本発明のメタクリル系樹脂組成物は、メタクリル系樹脂が有する優れた耐候性、透明性、耐擦傷性、剛性、更には表面光沢性を犠牲にすることなく、耐衝撃性が改良された成形品を提供できる。該成形品は、看板部品、ディスプレイ部品、照明部品、インテリア部品、建築部品、輸送機器部品、電子機器部品、医療機器部品、機器関係部品、光学関係部品、交通関係部品、フィルム部材、家電製品用部材などに適用することができる。

Claims (3)

  1. メタクリル酸メチル単位を50質量%以上有するメタクリル系樹脂と、(メタ)アクリル酸アルキルエステル単位からなる重合体ブロック(a)と共役ジエン化合物単位からなる重合体ブロック(b)とを有するブロック共重合体(B)とを含有し、
    該重合体ブロック(b)中の側鎖ビニル結合の量が50mol%以下であり、
    該ブロック共重合体が粒子径2μm以下で該メタクリル系樹脂からなるマトリックスに分散しており、且つ
    アセトン不溶分のトルエン膨潤指数が7〜20であるメタクリル系樹脂組成物。
  2. 前記ブロック共重合体はガラス転移温度が0℃以下である重合体ブロック(a)45〜75質量%とガラス転移温度が0℃以下である重合体ブロック(b)25〜55質量%とを有し、且つ該ブロック共重合体の屈折率が1.48〜1.50である請求項1に記載の記載のメタクリル系樹脂組成物。

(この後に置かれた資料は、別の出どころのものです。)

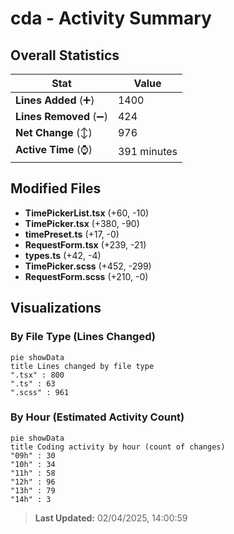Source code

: # cda - Activity Summary 

## Overall Statistics

| Stat                   | Value                                                             |
| ---------------------- | ----------------------------------------------------------------- |
| **Lines Added** (➕)   | 1400                                          |
| **Lines Removed** (➖) | 424                                        |
| **Net Change** (↕)    | 976                |
| **Active Time** (⌚)   | 391 minutes |


## Modified Files
- **TimePickerList.tsx** (+60, -10)
- **TimePicker.tsx** (+380, -90)
- **timePreset.ts** (+17, -0)
- **RequestForm.tsx** (+239, -21)
- **types.ts** (+42, -4)
- **TimePicker.scss** (+452, -299)
- **RequestForm.scss** (+210, -0)

## Visualizations

### By File Type (Lines Changed)

```mermaid
pie showData
title Lines changed by file type
".tsx" : 800
".ts" : 63
".scss" : 961
```

### By Hour (Estimated Activity Count)

```mermaid
pie showData
title Coding activity by hour (count of changes)
"09h" : 30
"10h" : 34
"11h" : 58
"12h" : 96
"13h" : 79
"14h" : 3
```


> **Last Updated:** 02/04/2025, 14:00:59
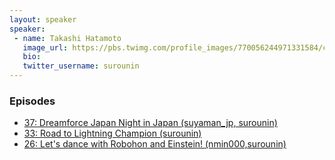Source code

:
 ```yaml
---
layout: speaker
speaker:
 - name: Takashi Hatamoto
   image_url: https://pbs.twimg.com/profile_images/770056244971331584/cILrjoMJ_400x400.jpg
   bio:
   twitter_username: surounin
---
```


### Episodes

- [37: Dreamforce Japan Night in Japan (suyaman_jp, surounin)](/037/)
- [33: Road to Lightning Champion (surounin)](/033/)
- [26: Let's dance with Robohon and Einstein! (nmin000,surounin)](/026/)
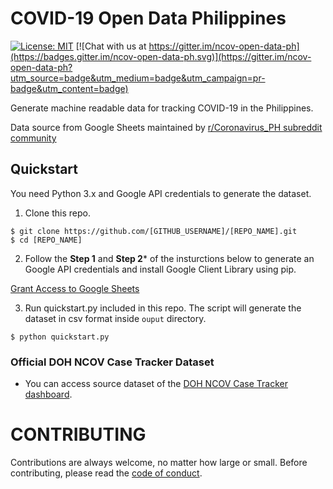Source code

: # COVID-19 Open Data Philippines

[![License: MIT](https://img.shields.io/badge/License-MIT-blue.svg)](https://raw.githubusercontent.com/altcoder/ncov-open-data-ph/master/LICENSE)
[![Chat with us at https://gitter.im/ncov-open-data-ph](https://badges.gitter.im/ncov-open-data-ph.svg)](https://gitter.im/ncov-open-data-ph?utm_source=badge&utm_medium=badge&utm_campaign=pr-badge&utm_content=badge)

Generate machine readable data for tracking COVID-19 in the Philippines. 

Data source from Google Sheets maintained by [r/Coronavirus_PH subreddit
community](https://docs.google.com/spreadsheets/d/1wdxIwD0b58znX4UrH6JJh_0IhnZP0YWn23Uqs7lHB6Q/edit#gid=0)

## Quickstart

You need Python 3.x and Google API credentials to generate the dataset.

1. Clone this repo.

```
$ git clone https://github.com/[GITHUB_USERNAME]/[REPO_NAME].git
$ cd [REPO_NAME]
```

2. Follow the **Step 1** and **Step 2*** of the insturctions below to generate
   an Google API credentials and install Google Client Library using pip.

[Grant Access to Google Sheets](https://developers.google.com/sheets/api/quickstart/python)


3. Run quickstart.py included in this repo. The script will generate the dataset
   in csv format inside `ouput` directory.

```
$ python quickstart.py
```

### Official DOH NCOV Case Tracker Dataset
- You can access source dataset of the [DOH NCOV Case Tracker dashboard](https://ncovtracker.doh.gov.ph/). 

# CONTRIBUTING

Contributions are always welcome, no matter how large or small. Before contributing,
please read the [code of conduct](.github/CODE_OF_CONDUCT.md).
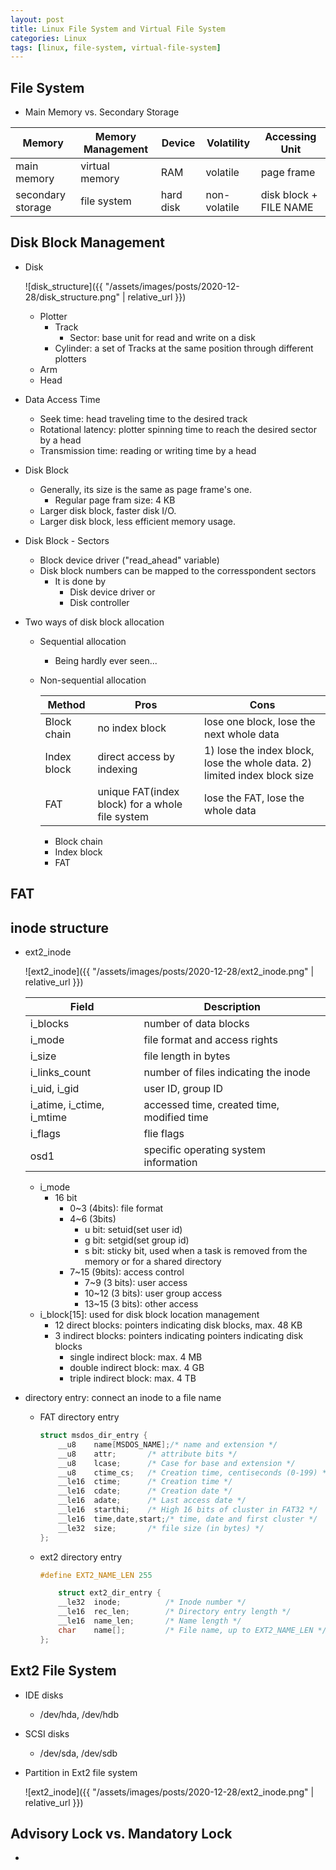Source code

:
 ```yaml
---
layout: post
title: Linux File System and Virtual File System
categories: Linux
tags: [linux, file-system, virtual-file-system]
---
```

## File System

- Main Memory vs. Secondary Storage

| Memory            | Memory Management | Device    | Volatility   | Accessing Unit
| ----------------- | ----------------- | --------- | ------------ | --------------
| main memory       | virtual memory    | RAM       | volatile     | page frame
| secondary storage | file system       | hard disk | non-volatile | disk block + FILE NAME


## Disk Block Management

- Disk

  ![disk_structure]({{ "/assets/images/posts/2020-12-28/disk_structure.png" | relative_url }})

  - Plotter
    - Track
      - Sector: base unit for read and write on a disk
    - Cylinder: a set of Tracks at the same position through different plotters
  - Arm
  - Head
- Data Access Time
  - Seek time: head traveling time to the desired track
  - Rotational latency: plotter spinning time to reach the desired sector by a head
  - Transmission time: reading or writing time by a head
- Disk Block
  - Generally, its size is the same as page frame's one.
    - Regular page fram size: 4 KB
  - Larger disk block, faster disk I/O.
  - Larger disk block, less efficient memory usage.
- Disk Block - Sectors
  - Block device driver ("read_ahead" variable)
  - Disk block numbers can be mapped to the corresspondent sectors
    - It is done by
      - Disk device driver or
      - Disk controller
- Two ways of disk block allocation
  - Sequential allocation
    - Being hardly ever seen...
  - Non-sequential allocation

    | Method      | Pros                                            | Cons
    | ----------- | ----------------------------------------------- | ----
    | Block chain | no index block                                  | lose one block, lose the next whole data
    | Index block | direct access by indexing                       | 1) lose the index block, lose the whole data. 2) limited index block size
    | FAT         | unique FAT(index block) for a whole file system | lose the FAT, lose the whole data

    - Block chain
    - Index block
    - FAT


## FAT

## inode structure

- ext2_inode

  ![ext2_inode]({{ "/assets/images/posts/2020-12-28/ext2_inode.png" | relative_url }})

  | Field                     | Description
  | ------------------------- | -----------
  | i_blocks                  | number of data blocks
  | i_mode                    | file format and access rights
  | i_size                    | file length in bytes
  | i_links_count             | number of files indicating the inode
  | i_uid, i_gid              | user ID, group ID
  | i_atime, i_ctime, i_mtime | accessed time, created time, modified time
  | i_flags                   | flie flags
  | osd1                      | specific operating system information


  - i_mode
    - 16 bit
      - 0~3 (4bits): file format
      - 4~6 (3bits)
        - u bit: setuid(set user id)
        - g bit: setgid(set group id)
        - s bit: sticky bit, used when a task is removed from the memory or for a shared directory
      - 7~15 (9bits): access control
        - 7~9 (3 bits): user access
        - 10~12 (3 bits): user group access
        - 13~15 (3 bits): other access
  - i_block[15]: used for disk block location management
    - 12 direct blocks: pointers indicating disk blocks, max. 48 KB
    - 3 indirect blocks: pointers indicating pointers indicating disk blocks
      - single indirect block: max. 4 MB
      - double indirect block: max. 4 GB
      - triple indirect block: max. 4 TB

- directory entry: connect an inode to a file name

  - FAT directory entry

    ```cpp
    struct msdos_dir_entry {
        __u8	name[MSDOS_NAME];/* name and extension */
        __u8	attr;		/* attribute bits */
        __u8    lcase;		/* Case for base and extension */
        __u8	ctime_cs;	/* Creation time, centiseconds (0-199) */
        __le16	ctime;		/* Creation time */
        __le16	cdate;		/* Creation date */
        __le16	adate;		/* Last access date */
        __le16	starthi;	/* High 16 bits of cluster in FAT32 */
        __le16	time,date,start;/* time, date and first cluster */
        __le32	size;		/* file size (in bytes) */
    };
    ```

  - ext2 directory entry

    ```cpp
    #define EXT2_NAME_LEN 255

        struct ext2_dir_entry {
        __le32	inode;			/* Inode number */
        __le16	rec_len;		/* Directory entry length */
        __le16	name_len;		/* Name length */
        char	name[];			/* File name, up to EXT2_NAME_LEN */
    };
    ```

## Ext2 File System

- IDE disks
  - /dev/hda, /dev/hdb
- SCSI disks
  - /dev/sda, /dev/sdb
- Partition in Ext2 file system

  ![ext2_inode]({{ "/assets/images/posts/2020-12-28/ext2_inode.png" | relative_url }})


## Advisory Lock vs. Mandatory Lock

-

  3. (メタ)アクリル酸アルキルエステル単位からなる重合体ブロック(a)と共役ジエン化合物単位からなる重合体ブロック(b)とを有するブロック共重合体を、メタクリル酸メチルを50質量%以上含有する単量体混合物に溶解し、せん断下で該単量体混合物の重合を行い、重合途中において単量体混合物の重合によって得られるメタクリル系樹脂溶液相とブロック共重合体溶液相とを相反転させることを含む、請求項1または2に記載のメタクリル系樹脂組成物の製造方法。